The AAR also reported mixed U.S. traffic results for the week ending Feb. 16. Carloads dipped 1.2 percent to 278,596 units while intermodal volume climbed 13.6 percent to 251,078 units compared with traffic from the same week last year. Total U.S. traffic rose 5.3 percent to 529,674 carloads.
Only three of 10 carload commodity groups posted gains, led by petroleum products (56.1 percent), and nonmetallic minerals and products (12.1 percent). Grain traffic fell 14.3 percent and coal volume dropped 4 percent.
Elevated inventories and weaker export trends remain headwinds to coal traffic, said Robert W. Baird & Co. Inc. analysts in their weekly "Rail Flash" report. But absolute coal volumes have improved sequentially over the past three weeks into easing comparisons, they said.
Current Energy Information Administration (EIA) projections show Eastern coal production will drop 5 percent, with second-half trends expected to exceed the first half as comparisons ease and inventories normalize, Baird analysts said. In the West, the EIA estimates 2013 coal production to increase 2 percent, they added.

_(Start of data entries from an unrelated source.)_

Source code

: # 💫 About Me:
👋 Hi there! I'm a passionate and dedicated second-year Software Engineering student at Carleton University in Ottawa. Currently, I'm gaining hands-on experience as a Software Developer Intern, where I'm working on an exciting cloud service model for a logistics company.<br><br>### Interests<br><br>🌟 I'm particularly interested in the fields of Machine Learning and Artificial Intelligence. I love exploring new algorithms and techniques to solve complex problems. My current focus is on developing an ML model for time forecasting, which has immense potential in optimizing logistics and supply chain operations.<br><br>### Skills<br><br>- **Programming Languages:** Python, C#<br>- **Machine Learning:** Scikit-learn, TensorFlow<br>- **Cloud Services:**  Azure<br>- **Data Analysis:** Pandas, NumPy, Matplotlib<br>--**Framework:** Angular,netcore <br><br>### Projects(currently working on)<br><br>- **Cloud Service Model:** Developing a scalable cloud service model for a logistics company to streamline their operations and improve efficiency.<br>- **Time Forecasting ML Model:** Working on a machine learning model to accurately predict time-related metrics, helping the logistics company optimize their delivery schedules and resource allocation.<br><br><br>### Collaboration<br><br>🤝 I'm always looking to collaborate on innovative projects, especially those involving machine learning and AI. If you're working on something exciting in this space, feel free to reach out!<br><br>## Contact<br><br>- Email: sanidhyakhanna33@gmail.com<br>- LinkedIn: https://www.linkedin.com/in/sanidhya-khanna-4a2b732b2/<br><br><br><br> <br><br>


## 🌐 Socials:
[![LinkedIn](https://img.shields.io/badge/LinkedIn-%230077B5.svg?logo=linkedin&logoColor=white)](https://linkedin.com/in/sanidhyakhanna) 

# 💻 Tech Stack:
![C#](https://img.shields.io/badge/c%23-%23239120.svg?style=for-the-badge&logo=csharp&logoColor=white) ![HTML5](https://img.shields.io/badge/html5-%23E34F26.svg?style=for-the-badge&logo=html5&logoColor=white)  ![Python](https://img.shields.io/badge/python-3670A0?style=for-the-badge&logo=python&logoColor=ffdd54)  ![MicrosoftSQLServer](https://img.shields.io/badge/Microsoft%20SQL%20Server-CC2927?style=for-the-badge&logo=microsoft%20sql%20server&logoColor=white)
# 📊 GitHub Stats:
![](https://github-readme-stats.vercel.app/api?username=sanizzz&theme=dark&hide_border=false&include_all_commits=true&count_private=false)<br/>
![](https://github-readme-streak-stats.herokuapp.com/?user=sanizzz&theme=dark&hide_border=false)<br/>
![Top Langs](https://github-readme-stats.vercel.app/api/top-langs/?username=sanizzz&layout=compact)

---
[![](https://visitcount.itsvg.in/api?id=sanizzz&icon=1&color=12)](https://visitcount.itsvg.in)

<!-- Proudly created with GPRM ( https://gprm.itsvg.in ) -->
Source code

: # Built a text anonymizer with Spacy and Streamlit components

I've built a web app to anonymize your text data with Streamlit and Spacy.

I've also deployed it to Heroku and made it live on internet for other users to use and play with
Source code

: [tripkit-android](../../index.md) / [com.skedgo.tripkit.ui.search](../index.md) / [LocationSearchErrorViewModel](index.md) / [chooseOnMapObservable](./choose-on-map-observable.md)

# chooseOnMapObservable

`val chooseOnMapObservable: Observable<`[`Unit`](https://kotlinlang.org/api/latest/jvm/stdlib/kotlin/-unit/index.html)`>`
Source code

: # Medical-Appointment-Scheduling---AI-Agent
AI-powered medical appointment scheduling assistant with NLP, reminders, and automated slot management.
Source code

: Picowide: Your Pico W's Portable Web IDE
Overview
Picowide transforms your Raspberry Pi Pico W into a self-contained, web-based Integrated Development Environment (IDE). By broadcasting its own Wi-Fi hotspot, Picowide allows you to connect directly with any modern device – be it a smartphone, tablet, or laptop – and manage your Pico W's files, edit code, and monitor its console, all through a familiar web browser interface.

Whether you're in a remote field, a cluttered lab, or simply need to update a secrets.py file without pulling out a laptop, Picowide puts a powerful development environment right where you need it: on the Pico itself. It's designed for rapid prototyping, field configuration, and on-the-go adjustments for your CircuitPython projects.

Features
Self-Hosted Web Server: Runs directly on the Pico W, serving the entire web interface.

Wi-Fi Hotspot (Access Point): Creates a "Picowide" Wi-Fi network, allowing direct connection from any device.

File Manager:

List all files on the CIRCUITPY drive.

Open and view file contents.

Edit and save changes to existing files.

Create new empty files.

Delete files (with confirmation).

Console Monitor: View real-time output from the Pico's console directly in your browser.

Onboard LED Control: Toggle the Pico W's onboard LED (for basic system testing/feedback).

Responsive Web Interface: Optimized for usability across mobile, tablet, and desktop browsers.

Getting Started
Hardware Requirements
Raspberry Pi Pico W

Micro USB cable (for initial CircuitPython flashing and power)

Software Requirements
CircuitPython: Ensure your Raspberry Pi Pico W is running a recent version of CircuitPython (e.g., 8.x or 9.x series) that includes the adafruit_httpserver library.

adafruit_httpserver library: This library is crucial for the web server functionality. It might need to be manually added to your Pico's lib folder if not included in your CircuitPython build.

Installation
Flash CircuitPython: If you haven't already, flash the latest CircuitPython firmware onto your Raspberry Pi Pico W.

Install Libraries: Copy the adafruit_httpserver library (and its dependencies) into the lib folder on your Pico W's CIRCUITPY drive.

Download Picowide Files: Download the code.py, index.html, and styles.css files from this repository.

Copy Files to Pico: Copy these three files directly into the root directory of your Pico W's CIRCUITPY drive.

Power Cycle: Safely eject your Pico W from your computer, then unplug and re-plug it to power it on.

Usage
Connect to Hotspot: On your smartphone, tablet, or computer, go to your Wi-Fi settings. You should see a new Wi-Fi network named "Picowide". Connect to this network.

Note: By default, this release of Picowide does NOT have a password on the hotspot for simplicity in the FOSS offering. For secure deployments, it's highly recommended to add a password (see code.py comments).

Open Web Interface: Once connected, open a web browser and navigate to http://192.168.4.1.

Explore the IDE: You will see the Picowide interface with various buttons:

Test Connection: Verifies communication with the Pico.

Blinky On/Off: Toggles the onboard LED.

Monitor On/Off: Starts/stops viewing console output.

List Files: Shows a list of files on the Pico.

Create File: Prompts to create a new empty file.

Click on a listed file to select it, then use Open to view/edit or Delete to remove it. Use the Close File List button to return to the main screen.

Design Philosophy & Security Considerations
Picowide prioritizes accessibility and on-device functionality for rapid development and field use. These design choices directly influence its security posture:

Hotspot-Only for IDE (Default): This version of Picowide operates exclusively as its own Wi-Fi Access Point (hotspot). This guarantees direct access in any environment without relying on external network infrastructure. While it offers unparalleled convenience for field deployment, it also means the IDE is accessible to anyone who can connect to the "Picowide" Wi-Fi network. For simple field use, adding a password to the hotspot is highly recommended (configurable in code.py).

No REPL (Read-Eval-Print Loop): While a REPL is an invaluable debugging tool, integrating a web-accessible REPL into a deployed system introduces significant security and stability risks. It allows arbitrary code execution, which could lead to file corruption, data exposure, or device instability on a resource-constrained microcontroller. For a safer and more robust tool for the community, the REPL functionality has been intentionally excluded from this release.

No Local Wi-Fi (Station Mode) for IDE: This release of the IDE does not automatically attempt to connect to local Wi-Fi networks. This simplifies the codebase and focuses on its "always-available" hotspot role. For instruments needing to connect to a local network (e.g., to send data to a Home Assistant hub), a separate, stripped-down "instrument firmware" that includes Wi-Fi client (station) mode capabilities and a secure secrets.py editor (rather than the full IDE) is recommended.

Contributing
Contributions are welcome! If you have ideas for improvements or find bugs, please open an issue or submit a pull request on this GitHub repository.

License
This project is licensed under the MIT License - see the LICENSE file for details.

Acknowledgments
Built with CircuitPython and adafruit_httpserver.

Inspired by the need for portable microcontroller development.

Meanwhile, Canadian railroads reported weekly carloads totaling 79,336, up 1.5 percent and intermodal units totaling 53,927, up 5.7 percent year over year. For the week ending Feb. 16, Mexican railroads reported an 11.5 percent rise in carloads to 15,919 units and a 1.3 percent gain in intermodal volume to 10,601 units.
Through 2013's first seven weeks, 13 reporting U.S., Canadian and Mexican railroads handled 2,521,998 carloads, down 3.2 percent, and 2,083,670 containers and trailers, up 6.1 percent compared with the same 2012 period.